Live – The Darkness @ Estragon 3.11.2013

Live The DarknessBologna, Estragon, 3 Novembre 2013.

I Darkness si fanno attendere sulle note di “The boys are back in Town” e “Arrival” , dopodichè con andatura fiera e un po’ biricchina si affaccia sul palco Justin Hawkins preceduto dal bassista e con a seguito il fratello Dan e il batterista.

Il tuffo negli anni ’70 è inevitabile! Sarà per la tutina super attillata di Justin che poco lascia all’immaginazione oppure è dovuto al loro sound tra l’hard rock e il glam, marchio di fabbrica della band.

La scaletta è un continuo susseguirsi di brani carichi di energia con i quali il numeroso pubblico dell’Estragon si esalta facendo un sing along quasi continuo con Justin, il quale soddisfatto lascia spesso la “parola” alla folla.
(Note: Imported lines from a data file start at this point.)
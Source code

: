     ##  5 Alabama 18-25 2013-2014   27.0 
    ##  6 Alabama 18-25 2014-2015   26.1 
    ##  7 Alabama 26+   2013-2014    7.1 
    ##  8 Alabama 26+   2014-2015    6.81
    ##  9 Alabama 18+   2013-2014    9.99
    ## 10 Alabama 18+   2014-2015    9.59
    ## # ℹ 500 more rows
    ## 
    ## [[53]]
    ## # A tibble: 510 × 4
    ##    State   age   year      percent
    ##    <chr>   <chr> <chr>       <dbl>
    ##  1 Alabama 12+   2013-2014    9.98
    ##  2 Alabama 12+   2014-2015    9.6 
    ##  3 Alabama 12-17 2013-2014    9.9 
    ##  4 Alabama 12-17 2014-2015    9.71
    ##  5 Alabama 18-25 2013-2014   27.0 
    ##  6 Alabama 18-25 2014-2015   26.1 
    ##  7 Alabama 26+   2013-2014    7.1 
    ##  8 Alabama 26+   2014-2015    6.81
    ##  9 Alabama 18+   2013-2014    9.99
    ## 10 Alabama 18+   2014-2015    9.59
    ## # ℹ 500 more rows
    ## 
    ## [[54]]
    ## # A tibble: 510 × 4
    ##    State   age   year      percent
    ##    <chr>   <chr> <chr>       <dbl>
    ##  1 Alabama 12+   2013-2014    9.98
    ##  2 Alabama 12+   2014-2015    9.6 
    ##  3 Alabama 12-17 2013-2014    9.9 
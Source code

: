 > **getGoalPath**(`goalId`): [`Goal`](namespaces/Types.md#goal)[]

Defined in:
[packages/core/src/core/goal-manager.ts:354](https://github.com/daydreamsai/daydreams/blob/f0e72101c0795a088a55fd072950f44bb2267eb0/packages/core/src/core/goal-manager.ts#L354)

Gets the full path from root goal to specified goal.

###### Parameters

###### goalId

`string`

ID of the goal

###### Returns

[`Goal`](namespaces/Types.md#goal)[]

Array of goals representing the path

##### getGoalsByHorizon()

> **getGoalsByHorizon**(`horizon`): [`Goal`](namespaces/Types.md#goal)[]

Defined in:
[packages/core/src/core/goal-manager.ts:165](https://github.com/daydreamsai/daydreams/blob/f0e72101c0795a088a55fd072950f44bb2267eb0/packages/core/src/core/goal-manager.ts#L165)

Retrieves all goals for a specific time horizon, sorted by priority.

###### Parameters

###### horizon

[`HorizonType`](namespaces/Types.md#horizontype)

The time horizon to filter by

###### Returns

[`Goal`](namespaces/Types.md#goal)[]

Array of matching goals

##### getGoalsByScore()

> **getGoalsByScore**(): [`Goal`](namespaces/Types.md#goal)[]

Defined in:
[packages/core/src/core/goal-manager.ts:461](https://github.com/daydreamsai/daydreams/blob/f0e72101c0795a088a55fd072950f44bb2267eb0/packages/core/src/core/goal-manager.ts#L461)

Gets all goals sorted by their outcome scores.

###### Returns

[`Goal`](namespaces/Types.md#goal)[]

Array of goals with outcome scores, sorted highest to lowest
Lo stesso vestendo i panni di intrattenitore sconvolge il pubblico con un paio di trick con il plettro, elargendone anche diversi.

Queste tre date italiane dei The Darkness sarebbero un continuo della sponsorizzazione del loro ultimo disco “Hot Cakes”, ma se diamo un’occhiata alla scaletta è facile vedere come quasi tutti i brani provengano dal loro primo sensazionale album “Permission to Land”. È pur vero che questa band ha passato un quinquennio non troppo facile dove è arrivata praticamente allo scioglimento, ma se lo scopo è quello di promuovere qualcosa di nuovo forse bisognerebbe farlo ascoltare di più (anche se io ho apprezzato la scaletta “retrò”, non avendoli mai visti).

Ma dopo questo encomio, purtroppo, c’è una piccola nota negativa: Justin è partito in sordina, per i primi due brani è rimasto leggermente “indietro” rispetto all’accompagnamento, per poi invece trapanarci i timpani con i suoi acuti culminati nel brano di chiusura “Love on the rocks with no ice”.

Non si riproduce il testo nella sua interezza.